**BRIEF:** Using the listing below, retype the line bearing "El problema con" and each line after it, word for word, and nothing further.

**ENTRIES PROVIDED:**
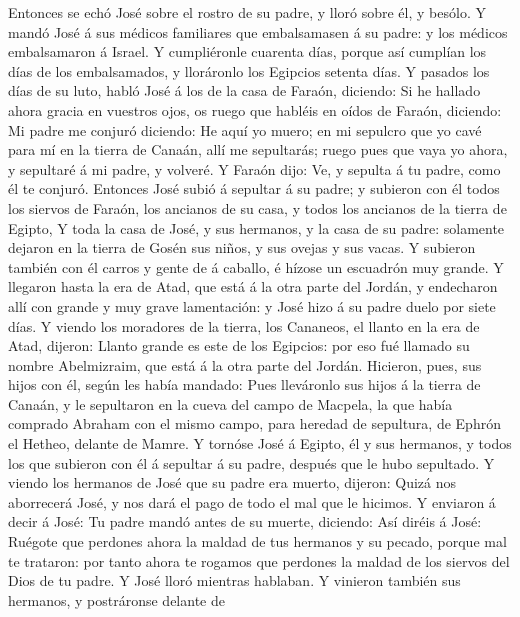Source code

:  Entonces se echó José sobre el rostro de su padre, y lloró
sobre él, y besólo.  Y mandó José á sus médicos familiares
que embalsamasen á su padre: y los médicos embalsamaron á Israel.
 Y cumpliéronle cuarenta días, porque así cumplían los días
de los embalsamados, y lloráronlo los Egipcios setenta días.
 Y pasados los días de su luto, habló José á los de la casa
de Faraón, diciendo: Si he hallado ahora gracia en vuestros ojos, os
ruego que habléis en oídos de Faraón, diciendo:  Mi padre me
conjuró diciendo: He aquí yo muero; en mi sepulcro que yo cavé para mí
en la tierra de Canaán, allí me sepultarás; ruego pues que vaya yo
ahora, y sepultaré á mi padre, y volveré.  Y Faraón dijo:
Ve, y sepulta á tu padre, como él te conjuró.  Entonces José
subió á sepultar á su padre; y subieron con él todos los siervos de
Faraón, los ancianos de su casa, y todos los ancianos de la tierra de
Egipto,  Y toda la casa de José, y sus hermanos, y la casa
de su padre: solamente dejaron en la tierra de Gosén sus niños, y sus
ovejas y sus vacas.  Y subieron también con él carros y
gente de á caballo, é hízose un escuadrón muy grande.  Y
llegaron hasta la era de Atad, que está á la otra parte del Jordán, y
endecharon allí con grande y muy grave lamentación: y José hizo á su
padre duelo por siete días.  Y viendo los moradores de la
tierra, los Cananeos, el llanto en la era de Atad, dijeron: Llanto
grande es este de los Egipcios: por eso fué llamado su nombre
Abelmizraim, que está á la otra parte del Jordán. 
Hicieron, pues, sus hijos con él, según les había mandado: 
Pues lleváronlo sus hijos á la tierra de Canaán, y le sepultaron en la
cueva del campo de Macpela, la que había comprado Abraham con el mismo
campo, para heredad de sepultura, de Ephrón el Hetheo, delante de Mamre.
 Y tornóse José á Egipto, él y sus hermanos, y todos los
que subieron con él á sepultar á su padre, después que le hubo
sepultado.  Y viendo los hermanos de José que su padre era
muerto, dijeron: Quizá nos aborrecerá José, y nos dará el pago de todo
el mal que le hicimos.  Y enviaron á decir á José: Tu padre
mandó antes de su muerte, diciendo:  Así diréis á José:
Ruégote que perdones ahora la maldad de tus hermanos y su pecado, porque
mal te trataron: por tanto ahora te rogamos que perdones la maldad de
los siervos del Dios de tu padre. Y José lloró mientras hablaban.
 Y vinieron también sus hermanos, y postráronse delante de
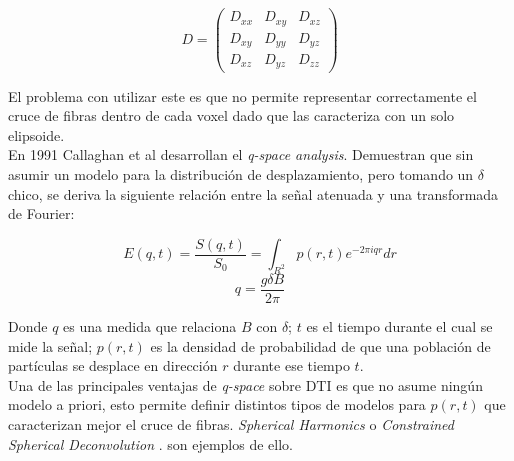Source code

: $$
    D =
    \begin{pmatrix}
             D_{xx} & D_{xy} & D_{xz} \\
             D_{xy} & D_{yy} & D_{yz} \\
             D_{xz} & D_{yz} & D_{zz}    
    \end{pmatrix}
$$

\vspace{0.1cm}

El problema con utilizar este es que no permite representar correctamente
el cruce de fibras dentro de cada voxel dado que las caracteriza con un solo
elipsoide.\\

En 1991 Callaghan et al \cite{Callaghan1991} desarrollan el \textit{q-space analysis}.
Demuestran que sin asumir un modelo para la distribuci\'on de desplazamiento, 
pero tomando un $\delta$ chico, se deriva la siguiente relaci\'on entre la se\~nal
atenuada y una transformada de Fourier:

$$E(q,t) =  \frac{S(q,t)}{S_0} = \int_{R^2}{p(r,t)e^{-2\pi i q r} dr} $$
$$ q = \frac{g \delta B}{2\pi} $$

Donde $q$ es una medida que relaciona $B$ con $\delta$; $t$ es el tiempo durante
el cual se mide la se\~nal; $p(r,t)$ es la densidad de probabilidad de que una
poblaci\'on de part\'iculas se desplace en direcci\'on $r$ durante ese tiempo $t$.\\

Una de las principales ventajas de \textit{q-space} sobre DTI es que no asume
ning\'un modelo a priori, esto permite definir distintos tipos de modelos para
$p(r,t)$ que caracterizan mejor el cruce de fibras. \textit{Spherical Harmonics}
\cite{Tuch2004} o \textit{Constrained Spherical Deconvolution} \cite{Tournier2004}.
son ejemplos de ello. \\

**RESPONSE TO THE EXERCISE:**
El problema con utilizar este es que no permite representar correctamente
el cruce de fibras dentro de cada voxel dado que las caracteriza con un solo
elipsoide.\\

En 1991 Callaghan et al \cite{Callaghan1991} desarrollan el \textit{q-space analysis}.
Demuestran que sin asumir un modelo para la distribuci\'on de desplazamiento, 
pero tomando un $\delta$ chico, se deriva la siguiente relaci\'on entre la se\~nal
atenuada y una transformada de Fourier:

$$E(q,t) =  \frac{S(q,t)}{S_0} = \int_{R^2}{p(r,t)e^{-2\pi i q r} dr} $$
$$ q = \frac{g \delta B}{2\pi} $$

Donde $q$ es una medida que relaciona $B$ con $\delta$; $t$ es el tiempo durante
el cual se mide la se\~nal; $p(r,t)$ es la densidad de probabilidad de que una
poblaci\'on de part\'iculas se desplace en direcci\'on $r$ durante ese tiempo $t$.\\

Una de las principales ventajas de \textit{q-space} sobre DTI es que no asume
ning\'un modelo a priori, esto permite definir distintos tipos de modelos para
$p(r,t)$ que caracterizan mejor el cruce de fibras. \textit{Spherical Harmonics}
\cite{Tuch2004} o \textit{Constrained Spherical Deconvolution} \cite{Tournier2004}.
son ejemplos de ello. \\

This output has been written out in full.